▶ **Work order**:
Without including any picture, return the complete set of records exactly.

▶ **Source records**:

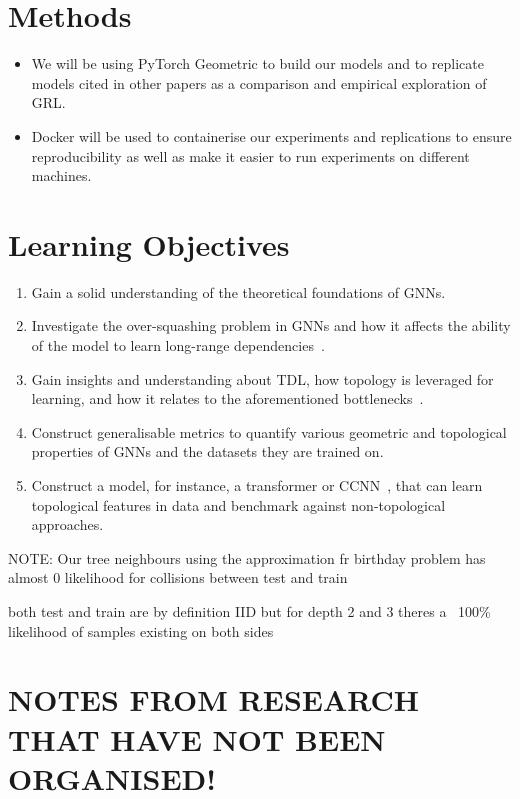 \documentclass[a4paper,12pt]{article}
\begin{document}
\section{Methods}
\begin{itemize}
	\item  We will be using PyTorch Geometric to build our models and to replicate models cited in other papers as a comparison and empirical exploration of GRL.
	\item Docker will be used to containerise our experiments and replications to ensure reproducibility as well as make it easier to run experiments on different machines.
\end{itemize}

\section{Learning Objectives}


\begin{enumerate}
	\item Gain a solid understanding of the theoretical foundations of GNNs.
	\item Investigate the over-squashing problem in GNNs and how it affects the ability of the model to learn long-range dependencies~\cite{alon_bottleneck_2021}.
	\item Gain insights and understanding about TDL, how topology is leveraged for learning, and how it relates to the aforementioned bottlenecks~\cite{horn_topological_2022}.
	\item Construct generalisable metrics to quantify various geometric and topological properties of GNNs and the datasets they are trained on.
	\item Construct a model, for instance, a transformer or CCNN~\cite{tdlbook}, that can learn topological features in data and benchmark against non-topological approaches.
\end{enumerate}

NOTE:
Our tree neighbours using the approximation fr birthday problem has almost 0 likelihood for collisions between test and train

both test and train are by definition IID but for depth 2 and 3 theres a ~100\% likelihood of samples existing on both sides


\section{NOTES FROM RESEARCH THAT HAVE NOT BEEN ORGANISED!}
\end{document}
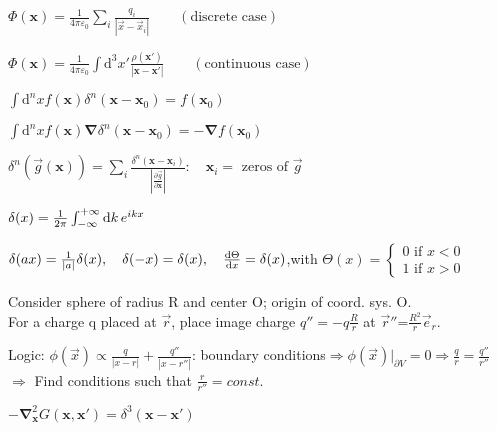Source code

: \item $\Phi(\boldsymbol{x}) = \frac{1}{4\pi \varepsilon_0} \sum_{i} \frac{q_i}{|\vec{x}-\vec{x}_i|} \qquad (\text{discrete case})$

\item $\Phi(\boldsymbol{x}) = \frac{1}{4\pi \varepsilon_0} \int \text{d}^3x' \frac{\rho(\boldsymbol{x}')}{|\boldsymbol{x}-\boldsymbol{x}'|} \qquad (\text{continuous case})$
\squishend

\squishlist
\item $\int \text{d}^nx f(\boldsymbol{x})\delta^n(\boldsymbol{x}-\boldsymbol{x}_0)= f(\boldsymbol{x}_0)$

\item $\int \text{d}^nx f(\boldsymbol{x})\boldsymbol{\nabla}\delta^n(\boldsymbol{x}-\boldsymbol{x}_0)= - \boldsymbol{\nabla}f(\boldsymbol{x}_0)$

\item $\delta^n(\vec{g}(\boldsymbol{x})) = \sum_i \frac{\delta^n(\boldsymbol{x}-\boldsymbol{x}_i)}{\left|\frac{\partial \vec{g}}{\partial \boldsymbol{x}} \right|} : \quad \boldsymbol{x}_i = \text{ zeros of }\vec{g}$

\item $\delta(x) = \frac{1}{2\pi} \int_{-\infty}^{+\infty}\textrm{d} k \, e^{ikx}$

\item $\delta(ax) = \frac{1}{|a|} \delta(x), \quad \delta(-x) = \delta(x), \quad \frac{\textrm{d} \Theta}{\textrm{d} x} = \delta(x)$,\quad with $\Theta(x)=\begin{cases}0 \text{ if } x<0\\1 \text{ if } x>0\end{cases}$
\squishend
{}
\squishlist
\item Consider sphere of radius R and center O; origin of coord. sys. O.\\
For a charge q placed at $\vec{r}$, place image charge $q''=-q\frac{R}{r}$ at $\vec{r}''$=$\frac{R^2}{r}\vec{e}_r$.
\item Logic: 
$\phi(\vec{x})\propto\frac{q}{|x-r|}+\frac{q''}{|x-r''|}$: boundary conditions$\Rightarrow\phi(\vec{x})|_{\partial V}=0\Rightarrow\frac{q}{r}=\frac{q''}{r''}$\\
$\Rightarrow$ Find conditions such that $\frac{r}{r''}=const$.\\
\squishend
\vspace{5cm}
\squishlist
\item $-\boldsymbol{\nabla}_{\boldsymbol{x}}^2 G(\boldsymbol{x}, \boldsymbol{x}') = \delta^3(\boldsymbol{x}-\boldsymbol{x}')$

▶ **Result of this task**:
 \documentclass[a4paper,12pt]{article}
\begin{document}
\section{Methods}
\begin{itemize}
	\item  We will be using PyTorch Geometric to build our models and to replicate models cited in other papers as a comparison and empirical exploration of GRL.
	\item Docker will be used to containerise our experiments and replications to ensure reproducibility as well as make it easier to run experiments on different machines.
\end{itemize}

\section{Learning Objectives}


\begin{enumerate}
	\item Gain a solid understanding of the theoretical foundations of GNNs.
	\item Investigate the over-squashing problem in GNNs and how it affects the ability of the model to learn long-range dependencies~\cite{alon_bottleneck_2021}.
	\item Gain insights and understanding about TDL, how topology is leveraged for learning, and how it relates to the aforementioned bottlenecks~\cite{horn_topological_2022}.
	\item Construct generalisable metrics to quantify various geometric and topological properties of GNNs and the datasets they are trained on.
	\item Construct a model, for instance, a transformer or CCNN~\cite{tdlbook}, that can learn topological features in data and benchmark against non-topological approaches.
\end{enumerate}

NOTE:
Our tree neighbours using the approximation fr birthday problem has almost 0 likelihood for collisions between test and train

both test and train are by definition IID but for depth 2 and 3 theres a ~100\% likelihood of samples existing on both sides


\section{NOTES FROM RESEARCH THAT HAVE NOT BEEN ORGANISED!}
\end{document}
Source code

: \item $\Phi(\boldsymbol{x}) = \frac{1}{4\pi \varepsilon_0} \sum_{i} \frac{q_i}{|\vec{x}-\vec{x}_i|} \qquad (\text{discrete case})$

\item $\Phi(\boldsymbol{x}) = \frac{1}{4\pi \varepsilon_0} \int \text{d}^3x' \frac{\rho(\boldsymbol{x}')}{|\boldsymbol{x}-\boldsymbol{x}'|} \qquad (\text{continuous case})$
\squishend

\squishlist
\item $\int \text{d}^nx f(\boldsymbol{x})\delta^n(\boldsymbol{x}-\boldsymbol{x}_0)= f(\boldsymbol{x}_0)$

\item $\int \text{d}^nx f(\boldsymbol{x})\boldsymbol{\nabla}\delta^n(\boldsymbol{x}-\boldsymbol{x}_0)= - \boldsymbol{\nabla}f(\boldsymbol{x}_0)$

\item $\delta^n(\vec{g}(\boldsymbol{x})) = \sum_i \frac{\delta^n(\boldsymbol{x}-\boldsymbol{x}_i)}{\left|\frac{\partial \vec{g}}{\partial \boldsymbol{x}} \right|} : \quad \boldsymbol{x}_i = \text{ zeros of }\vec{g}$

\item $\delta(x) = \frac{1}{2\pi} \int_{-\infty}^{+\infty}\textrm{d} k \, e^{ikx}$

\item $\delta(ax) = \frac{1}{|a|} \delta(x), \quad \delta(-x) = \delta(x), \quad \frac{\textrm{d} \Theta}{\textrm{d} x} = \delta(x)$,\quad with $\Theta(x)=\begin{cases}0 \text{ if } x<0\\1 \text{ if } x>0\end{cases}$
\squishend
{}
\squishlist
\item Consider sphere of radius R and center O; origin of coord. sys. O.\\
For a charge q placed at $\vec{r}$, place image charge $q''=-q\frac{R}{r}$ at $\vec{r}''$=$\frac{R^2}{r}\vec{e}_r$.
\item Logic: 
$\phi(\vec{x})\propto\frac{q}{|x-r|}+\frac{q''}{|x-r''|}$: boundary conditions$\Rightarrow\phi(\vec{x})|_{\partial V}=0\Rightarrow\frac{q}{r}=\frac{q''}{r''}$\\
$\Rightarrow$ Find conditions such that $\frac{r}{r''}=const$.\\
\squishend
\vspace{5cm}
\squishlist
\item $-\boldsymbol{\nabla}_{\boldsymbol{x}}^2 G(\boldsymbol{x}, \boldsymbol{x}') = \delta^3(\boldsymbol{x}-\boldsymbol{x}')$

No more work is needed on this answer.